### TO DO
Find "didn't exist! Bad!**", then copy its line and every later line of the entries exactly through the end, leaving all pictures out.

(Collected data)
....

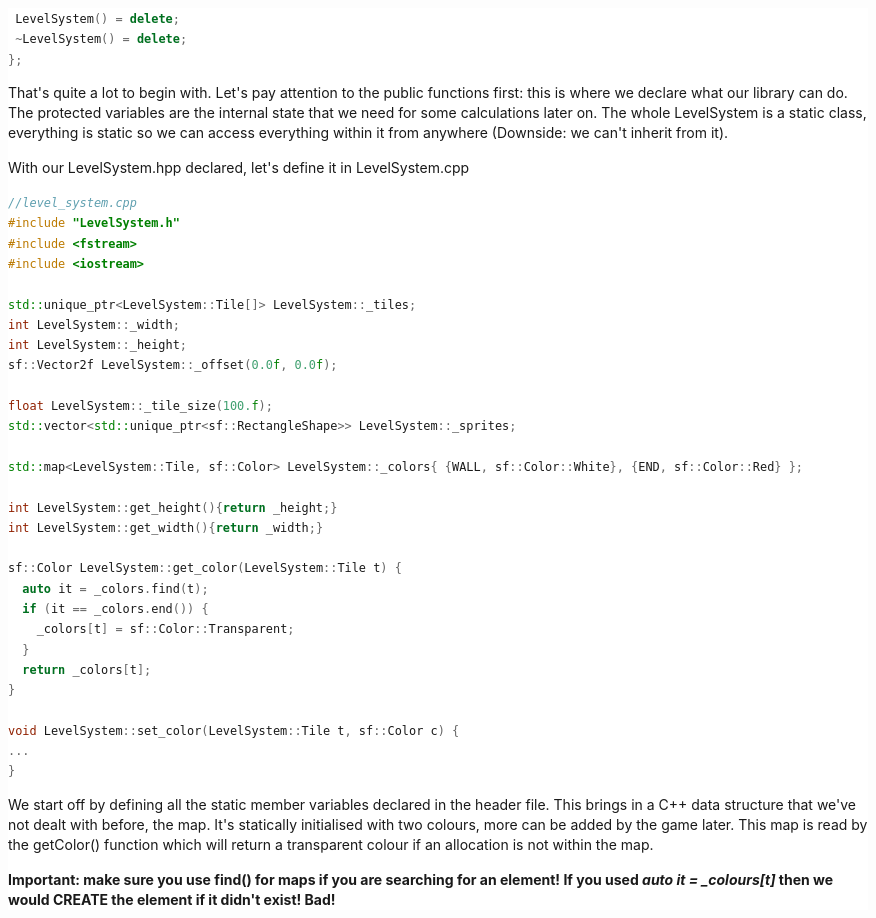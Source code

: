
 ```cpp 
 LevelSystem() = delete;
 ~LevelSystem() = delete;
};
```

That's quite a lot to begin with. Let's pay attention to the public functions first: this is where we declare what our library can do. The protected variables are the internal state that we need for some calculations later on. The whole LevelSystem is a static class, everything is static so we can access everything within it from anywhere (Downside: we can't inherit from it).

With our LevelSystem.hpp declared, let's define it in LevelSystem.cpp

```cpp 
//level_system.cpp
#include "LevelSystem.h"
#include <fstream>
#include <iostream>

std::unique_ptr<LevelSystem::Tile[]> LevelSystem::_tiles;
int LevelSystem::_width;
int LevelSystem::_height;
sf::Vector2f LevelSystem::_offset(0.0f, 0.0f);

float LevelSystem::_tile_size(100.f);
std::vector<std::unique_ptr<sf::RectangleShape>> LevelSystem::_sprites;

std::map<LevelSystem::Tile, sf::Color> LevelSystem::_colors{ {WALL, sf::Color::White}, {END, sf::Color::Red} };

int LevelSystem::get_height(){return _height;}
int LevelSystem::get_width(){return _width;}

sf::Color LevelSystem::get_color(LevelSystem::Tile t) {
  auto it = _colors.find(t);
  if (it == _colors.end()) {
    _colors[t] = sf::Color::Transparent;
  }
  return _colors[t];
}

void LevelSystem::set_color(LevelSystem::Tile t, sf::Color c) {
...
}

```

We start off by defining all the static member variables declared in the header file. This brings in a C++ data structure that we've not dealt with before, the map. It's statically initialised with two colours, more can be added by the game later. This map is read by the getColor() function which will return a transparent colour if an allocation is not within the map.

**Important: make sure you use find() for maps if you are searching for an element! If you used *auto it = _colours[t]* then we would CREATE the element if it didn't exist! Bad!**
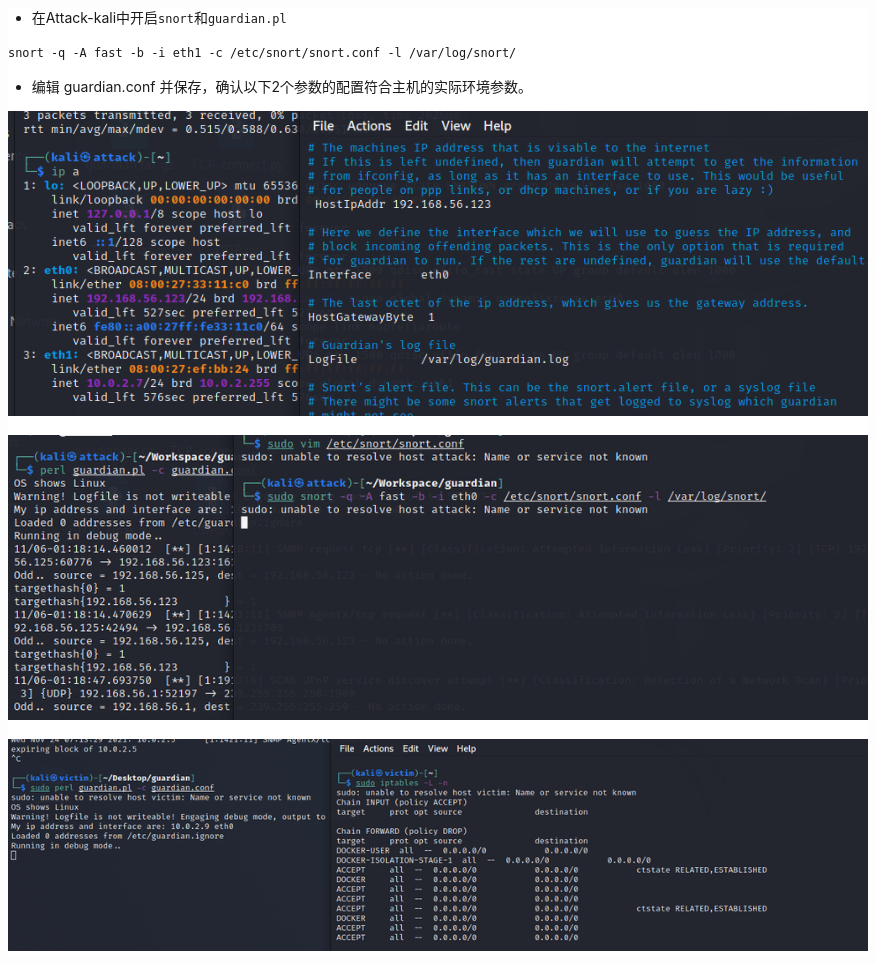 - 在Attack-kali中开启`snort`和`guardian.pl`

```shell
snort -q -A fast -b -i eth1 -c /etc/snort/snort.conf -l /var/log/snort/
```

- 编辑 guardian.conf 并保存，确认以下2个参数的配置符合主机的实际环境参数。

![exp4](img/guardian-conf.png)

![exp4](img/exp4.png)

![exp4](img/exp4-before.png)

....

### ANSWER BELOW
**Important: make sure you use find() for maps if you are searching for an element! If you used *auto it = _colours[t]* then we would CREATE the element if it didn't exist! Bad!**
 - 在Attack-kali中开启`snort`和`guardian.pl`

```shell
snort -q -A fast -b -i eth1 -c /etc/snort/snort.conf -l /var/log/snort/
```

- 编辑 guardian.conf 并保存，确认以下2个参数的配置符合主机的实际环境参数。

![exp4](img/guardian-conf.png)

![exp4](img/exp4.png)

![exp4](img/exp4-before.png)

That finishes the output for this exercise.